Show all lines from the data that include the word "json".

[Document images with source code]
____________________

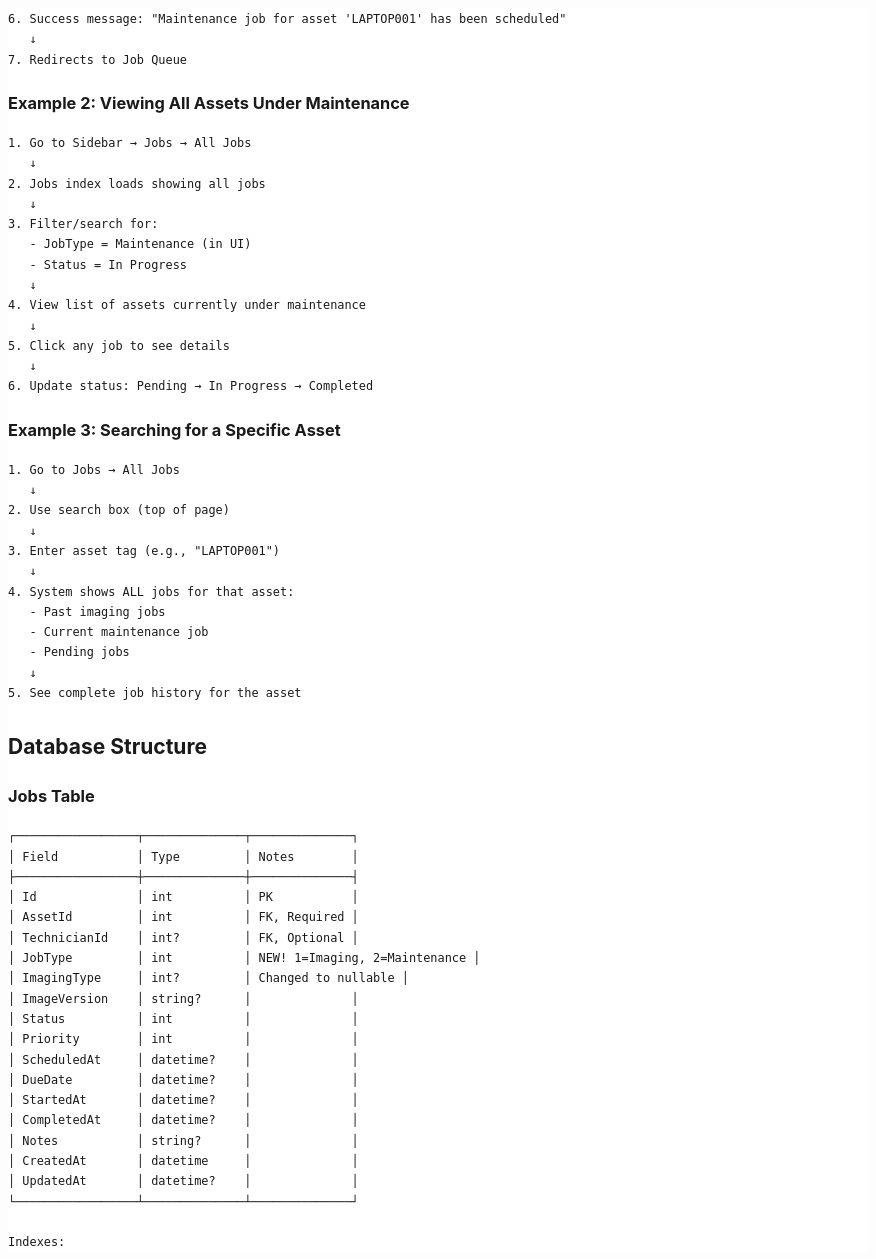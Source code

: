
 ```
6. Success message: "Maintenance job for asset 'LAPTOP001' has been scheduled"
   ↓
7. Redirects to Job Queue
```

### Example 2: Viewing All Assets Under Maintenance
```
1. Go to Sidebar → Jobs → All Jobs
   ↓
2. Jobs index loads showing all jobs
   ↓
3. Filter/search for:
   - JobType = Maintenance (in UI)
   - Status = In Progress
   ↓
4. View list of assets currently under maintenance
   ↓
5. Click any job to see details
   ↓
6. Update status: Pending → In Progress → Completed
```

### Example 3: Searching for a Specific Asset
```
1. Go to Jobs → All Jobs
   ↓
2. Use search box (top of page)
   ↓
3. Enter asset tag (e.g., "LAPTOP001")
   ↓
4. System shows ALL jobs for that asset:
   - Past imaging jobs
   - Current maintenance job
   - Pending jobs
   ↓
5. See complete job history for the asset
```

## Database Structure

### Jobs Table
```
┌─────────────────┬──────────────┬──────────────┐
│ Field           │ Type         │ Notes        │
├─────────────────┼──────────────┼──────────────┤
│ Id              │ int          │ PK           │
│ AssetId         │ int          │ FK, Required │
│ TechnicianId    │ int?         │ FK, Optional │
│ JobType         │ int          │ NEW! 1=Imaging, 2=Maintenance │
│ ImagingType     │ int?         │ Changed to nullable │
│ ImageVersion    │ string?      │              │
│ Status          │ int          │              │
│ Priority        │ int          │              │
│ ScheduledAt     │ datetime?    │              │
│ DueDate         │ datetime?    │              │
│ StartedAt       │ datetime?    │              │
│ CompletedAt     │ datetime?    │              │
│ Notes           │ string?      │              │
│ CreatedAt       │ datetime     │              │
│ UpdatedAt       │ datetime?    │              │
└─────────────────┴──────────────┴──────────────┘

Indexes:
```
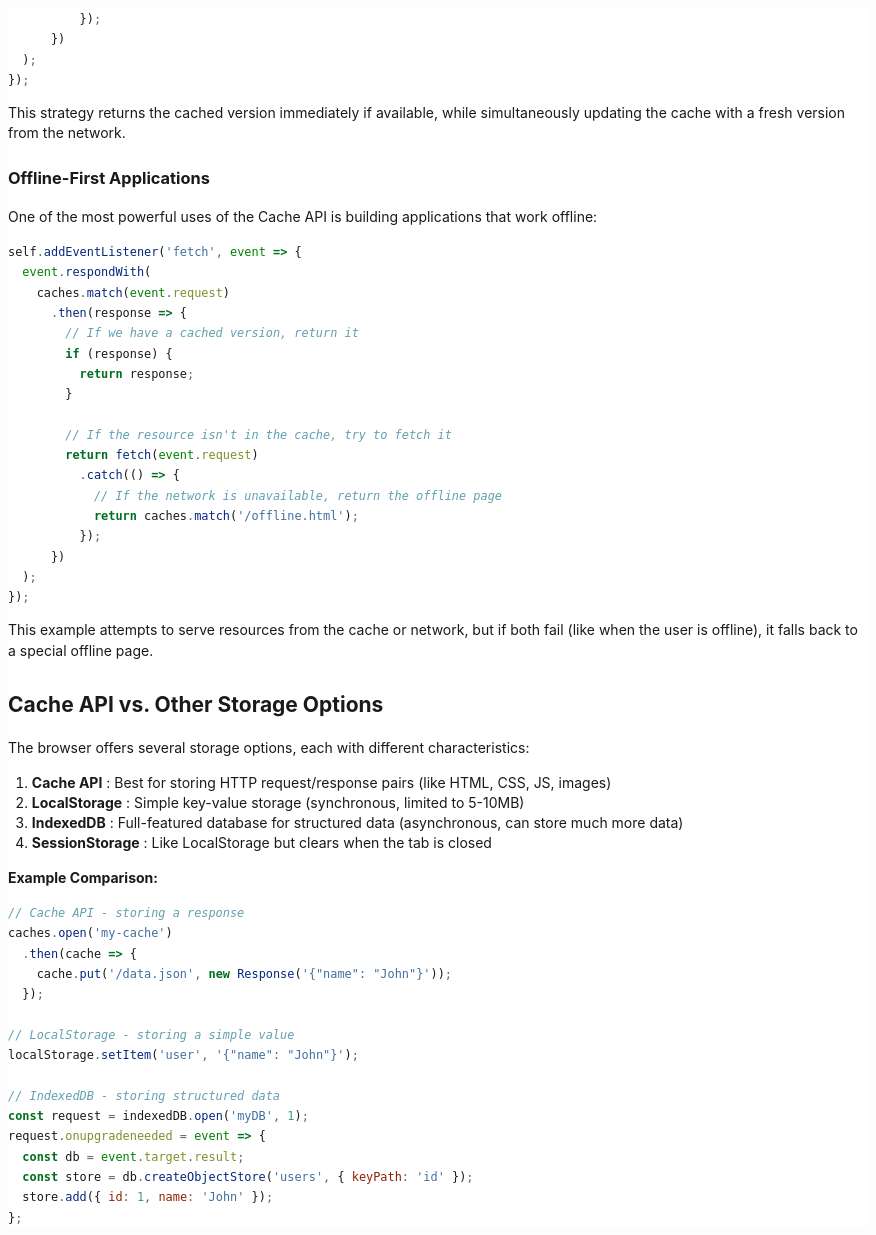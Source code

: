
 ```javascript
          });
      })
  );
});
```

This strategy returns the cached version immediately if available, while simultaneously updating the cache with a fresh version from the network.

### Offline-First Applications

One of the most powerful uses of the Cache API is building applications that work offline:

```javascript
self.addEventListener('fetch', event => {
  event.respondWith(
    caches.match(event.request)
      .then(response => {
        // If we have a cached version, return it
        if (response) {
          return response;
        }
      
        // If the resource isn't in the cache, try to fetch it
        return fetch(event.request)
          .catch(() => {
            // If the network is unavailable, return the offline page
            return caches.match('/offline.html');
          });
      })
  );
});
```

This example attempts to serve resources from the cache or network, but if both fail (like when the user is offline), it falls back to a special offline page.

## Cache API vs. Other Storage Options

The browser offers several storage options, each with different characteristics:

1. **Cache API** : Best for storing HTTP request/response pairs (like HTML, CSS, JS, images)
2. **LocalStorage** : Simple key-value storage (synchronous, limited to 5-10MB)
3. **IndexedDB** : Full-featured database for structured data (asynchronous, can store much more data)
4. **SessionStorage** : Like LocalStorage but clears when the tab is closed

**Example Comparison:**

```javascript
// Cache API - storing a response
caches.open('my-cache')
  .then(cache => {
    cache.put('/data.json', new Response('{"name": "John"}'));
  });

// LocalStorage - storing a simple value
localStorage.setItem('user', '{"name": "John"}');

// IndexedDB - storing structured data
const request = indexedDB.open('myDB', 1);
request.onupgradeneeded = event => {
  const db = event.target.result;
  const store = db.createObjectStore('users', { keyPath: 'id' });
  store.add({ id: 1, name: 'John' });
};
```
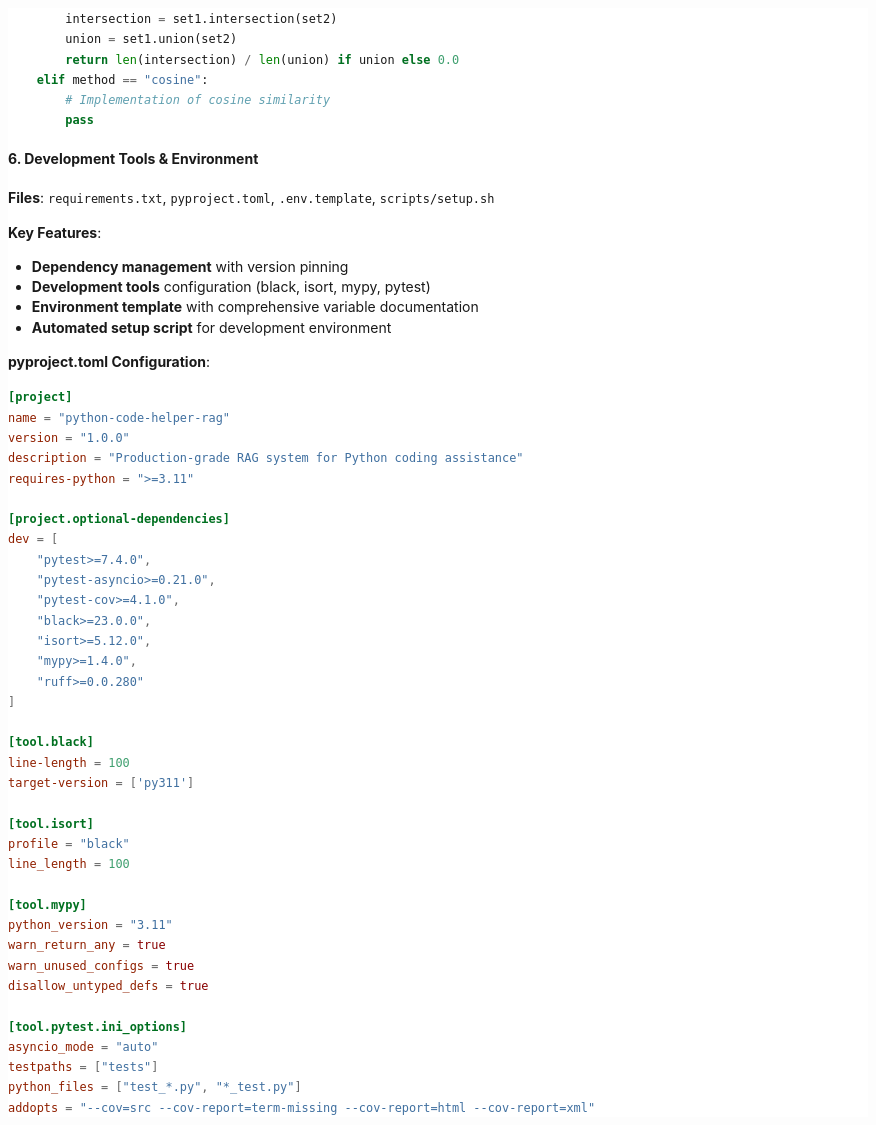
 ```python
        intersection = set1.intersection(set2)
        union = set1.union(set2)
        return len(intersection) / len(union) if union else 0.0
    elif method == "cosine":
        # Implementation of cosine similarity
        pass
```

#### **6. Development Tools & Environment**

**Files**: `requirements.txt`, `pyproject.toml`, `.env.template`, `scripts/setup.sh`

**Key Features**:
- **Dependency management** with version pinning
- **Development tools** configuration (black, isort, mypy, pytest)
- **Environment template** with comprehensive variable documentation
- **Automated setup script** for development environment

**pyproject.toml Configuration**:
```toml
[project]
name = "python-code-helper-rag"
version = "1.0.0"
description = "Production-grade RAG system for Python coding assistance"
requires-python = ">=3.11"

[project.optional-dependencies]
dev = [
    "pytest>=7.4.0",
    "pytest-asyncio>=0.21.0",
    "pytest-cov>=4.1.0",
    "black>=23.0.0",
    "isort>=5.12.0",
    "mypy>=1.4.0",
    "ruff>=0.0.280"
]

[tool.black]
line-length = 100
target-version = ['py311']

[tool.isort]
profile = "black"
line_length = 100

[tool.mypy]
python_version = "3.11"
warn_return_any = true
warn_unused_configs = true
disallow_untyped_defs = true

[tool.pytest.ini_options]
asyncio_mode = "auto"
testpaths = ["tests"]
python_files = ["test_*.py", "*_test.py"]
addopts = "--cov=src --cov-report=term-missing --cov-report=html --cov-report=xml"
```
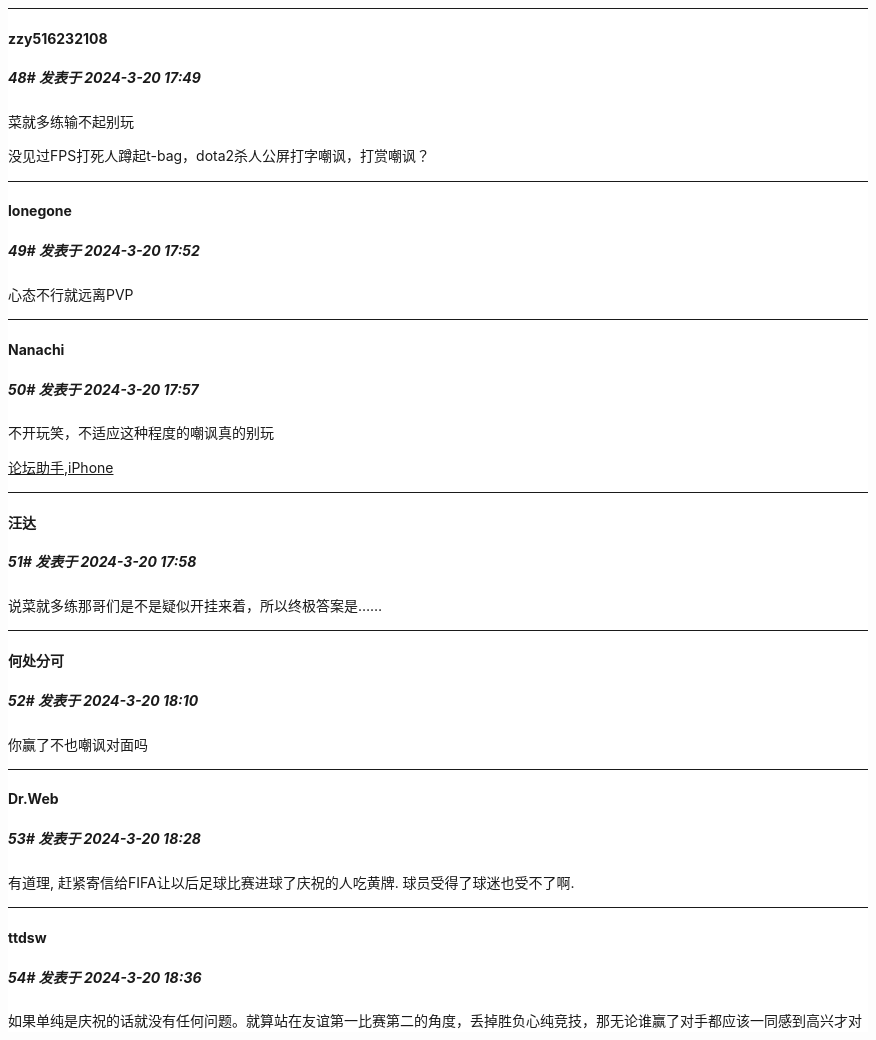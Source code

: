 *****

####  zzy516232108  
##### 48#       发表于 2024-3-20 17:49

菜就多练输不起别玩

没见过FPS打死人蹲起t-bag，dota2杀人公屏打字嘲讽，打赏嘲讽？


*****

####  lonegone  
##### 49#       发表于 2024-3-20 17:52

心态不行就远离PVP


*****

####  Nanachi  
##### 50#       发表于 2024-3-20 17:57

不开玩笑，不适应这种程度的嘲讽真的别玩

[论坛助手,iPhone](https://bbs.saraba1st.com/2b/forum.php?mod=viewthread&amp;tid=2029836)

*****

####  汪达  
##### 51#       发表于 2024-3-20 17:58

说菜就多练那哥们是不是疑似开挂来着，所以终极答案是……


*****

####  何处分可  
##### 52#       发表于 2024-3-20 18:10

你赢了不也嘲讽对面吗


*****

####  Dr.Web  
##### 53#       发表于 2024-3-20 18:28

有道理, 赶紧寄信给FIFA让以后足球比赛进球了庆祝的人吃黄牌. 球员受得了球迷也受不了啊.


*****

####  ttdsw  
##### 54#       发表于 2024-3-20 18:36

如果单纯是庆祝的话就没有任何问题。就算站在友谊第一比赛第二的角度，丢掉胜负心纯竞技，那无论谁赢了对手都应该一同感到高兴才对
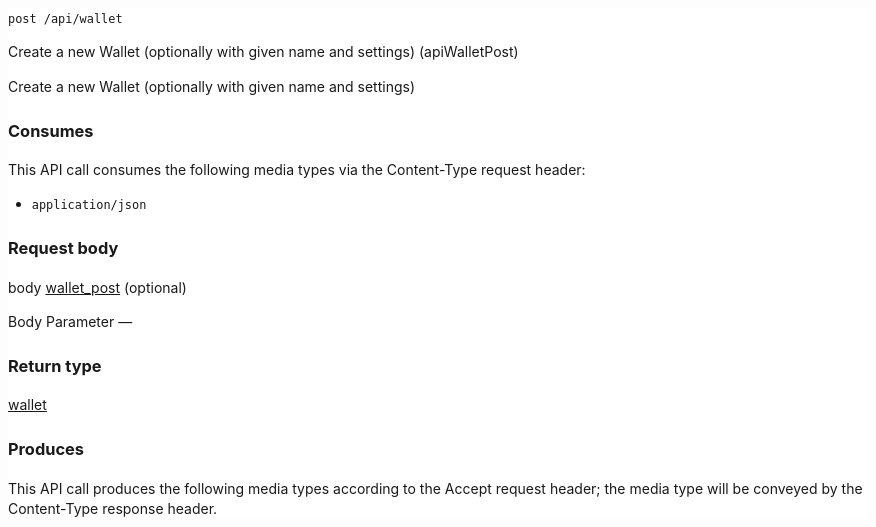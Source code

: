 <div class="method-path">

```post
post /api/wallet
```

</div>

<div class="method-summary">

Create a new Wallet (optionally with given name and settings)
(<span class="nickname">apiWalletPost</span>)

</div>

<div class="method-notes">

Create a new Wallet (optionally with given name and settings)

</div>

### Consumes

This API call consumes the following media types via the
<span class="header">Content-Type</span> request header:

-   `application/json`

### Request body

<div class="field-items">

<div class="param">

body [wallet_post](#wallet_post) (optional)

</div>

<div class="param-desc">

<span class="param-type">Body Parameter</span> —

</div>

</div>

### Return type

<div class="return-type">

[wallet](#wallet)

</div>

### Produces

This API call produces the following media types according to the
<span class="header">Accept</span> request header; the media type will
be conveyed by the <span class="header">Content-Type</span> response
header.
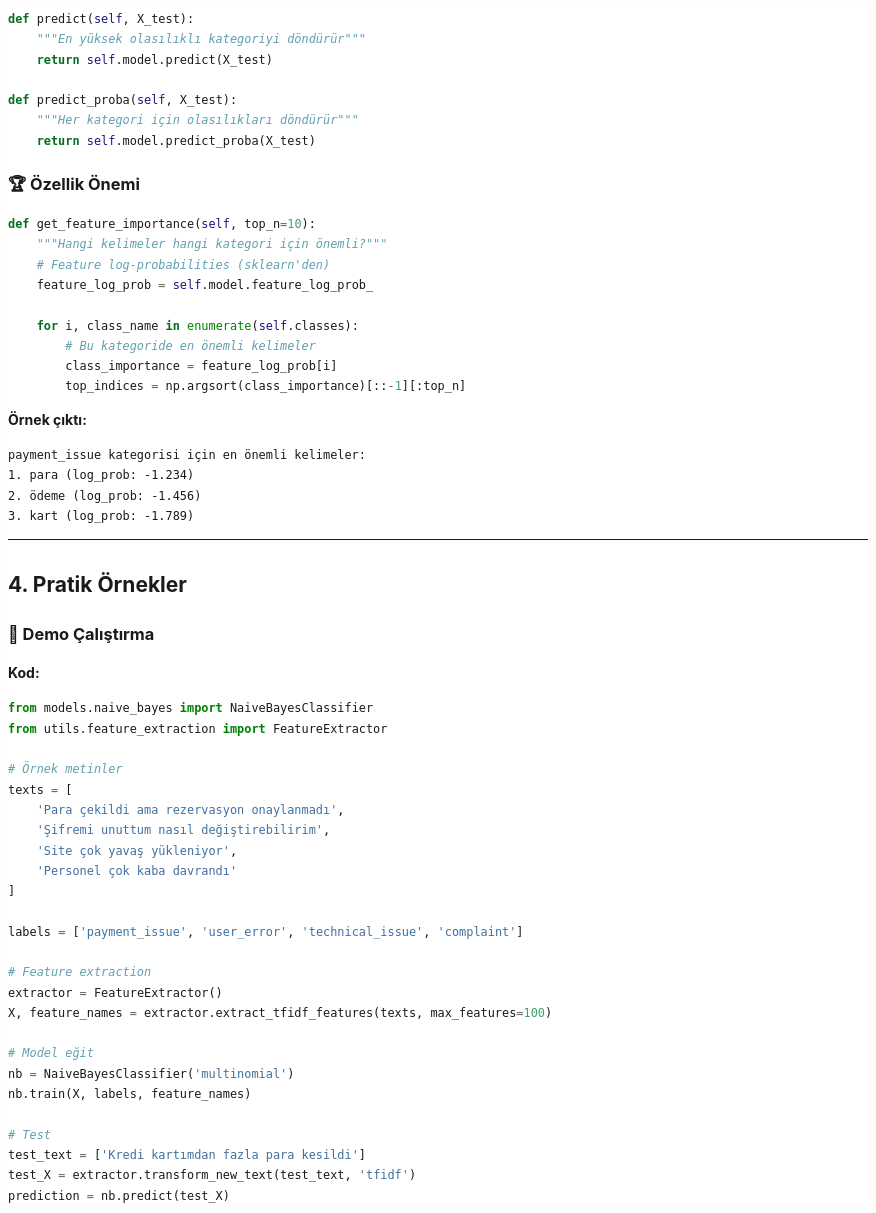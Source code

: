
 ```python
def predict(self, X_test):
    """En yüksek olasılıklı kategoriyi döndürür"""
    return self.model.predict(X_test)

def predict_proba(self, X_test):
    """Her kategori için olasılıkları döndürür"""
    return self.model.predict_proba(X_test)
```

### 🏆 Özellik Önemi

```python
def get_feature_importance(self, top_n=10):
    """Hangi kelimeler hangi kategori için önemli?"""
    # Feature log-probabilities (sklearn'den)
    feature_log_prob = self.model.feature_log_prob_
    
    for i, class_name in enumerate(self.classes):
        # Bu kategoride en önemli kelimeler
        class_importance = feature_log_prob[i]
        top_indices = np.argsort(class_importance)[::-1][:top_n]
```

**Örnek çıktı:**
```
payment_issue kategorisi için en önemli kelimeler:
1. para (log_prob: -1.234)
2. ödeme (log_prob: -1.456)
3. kart (log_prob: -1.789)
```

---

## 4. Pratik Örnekler

### 🧪 Demo Çalıştırma

**Kod:**
```python
from models.naive_bayes import NaiveBayesClassifier
from utils.feature_extraction import FeatureExtractor

# Örnek metinler
texts = [
    'Para çekildi ama rezervasyon onaylanmadı',
    'Şifremi unuttum nasıl değiştirebilirim',
    'Site çok yavaş yükleniyor',
    'Personel çok kaba davrandı'
]

labels = ['payment_issue', 'user_error', 'technical_issue', 'complaint']

# Feature extraction
extractor = FeatureExtractor()
X, feature_names = extractor.extract_tfidf_features(texts, max_features=100)

# Model eğit
nb = NaiveBayesClassifier('multinomial')
nb.train(X, labels, feature_names)

# Test
test_text = ['Kredi kartımdan fazla para kesildi']
test_X = extractor.transform_new_text(test_text, 'tfidf')
prediction = nb.predict(test_X)
```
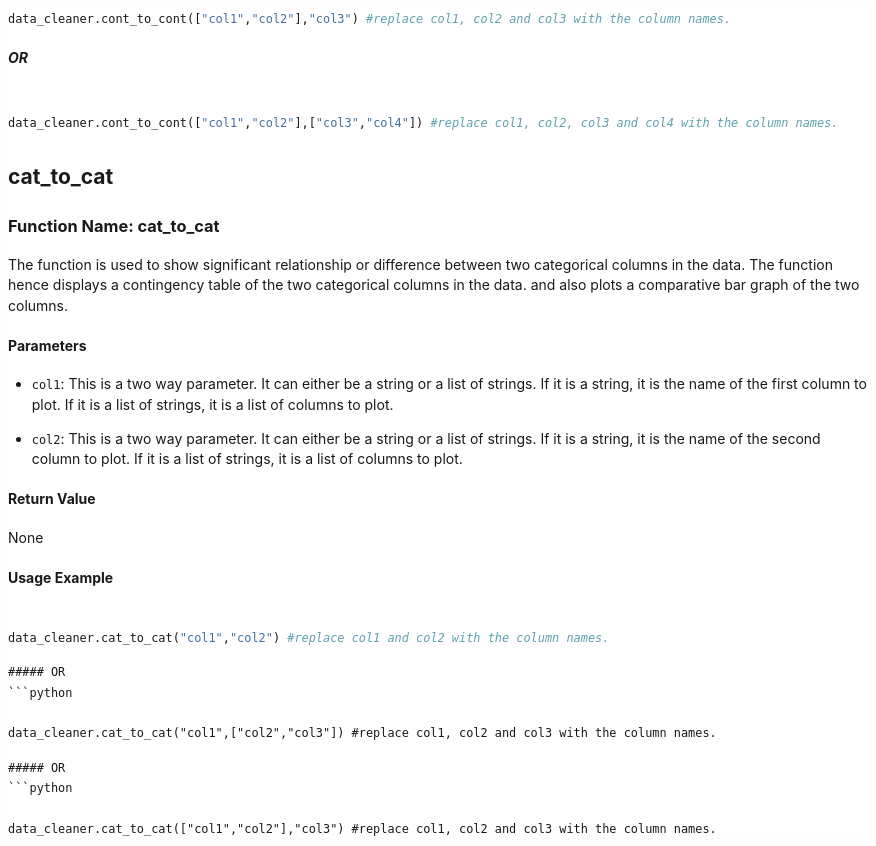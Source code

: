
 ```python
data_cleaner.cont_to_cont(["col1","col2"],"col3") #replace col1, col2 and col3 with the column names.

```
##### OR
```python

data_cleaner.cont_to_cont(["col1","col2"],["col3","col4"]) #replace col1, col2, col3 and col4 with the column names.

```

## cat_to_cat
### Function Name: cat_to_cat
The function is used to show significant relationship or difference between two categorical columns in the data.
The function hence displays a contingency table of the two categorical columns in the data. and also plots a comparative bar graph of the two columns.

#### Parameters
- `col1`: This is a two way parameter. It can either be a string or a list of strings. If it is a string, it is the name of the first column to plot. If it is a list of strings, it is a list of columns to plot.

- `col2`: This is a two way parameter. It can either be a string or a list of strings. If it is a string, it is the name of the second column to plot. If it is a list of strings, it is a list of columns to plot.

#### Return Value
None

#### Usage Example
```python

data_cleaner.cat_to_cat("col1","col2") #replace col1 and col2 with the column names.

```

```
##### OR
```python

data_cleaner.cat_to_cat("col1",["col2","col3"]) #replace col1, col2 and col3 with the column names.

```

```
##### OR
```python

data_cleaner.cat_to_cat(["col1","col2"],"col3") #replace col1, col2 and col3 with the column names.

```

____________________

▶ **SOLUTION TO THE EXERCISE**
    cache.put('/data.json', new Response('{"name": "John"}'));
-   `application/json`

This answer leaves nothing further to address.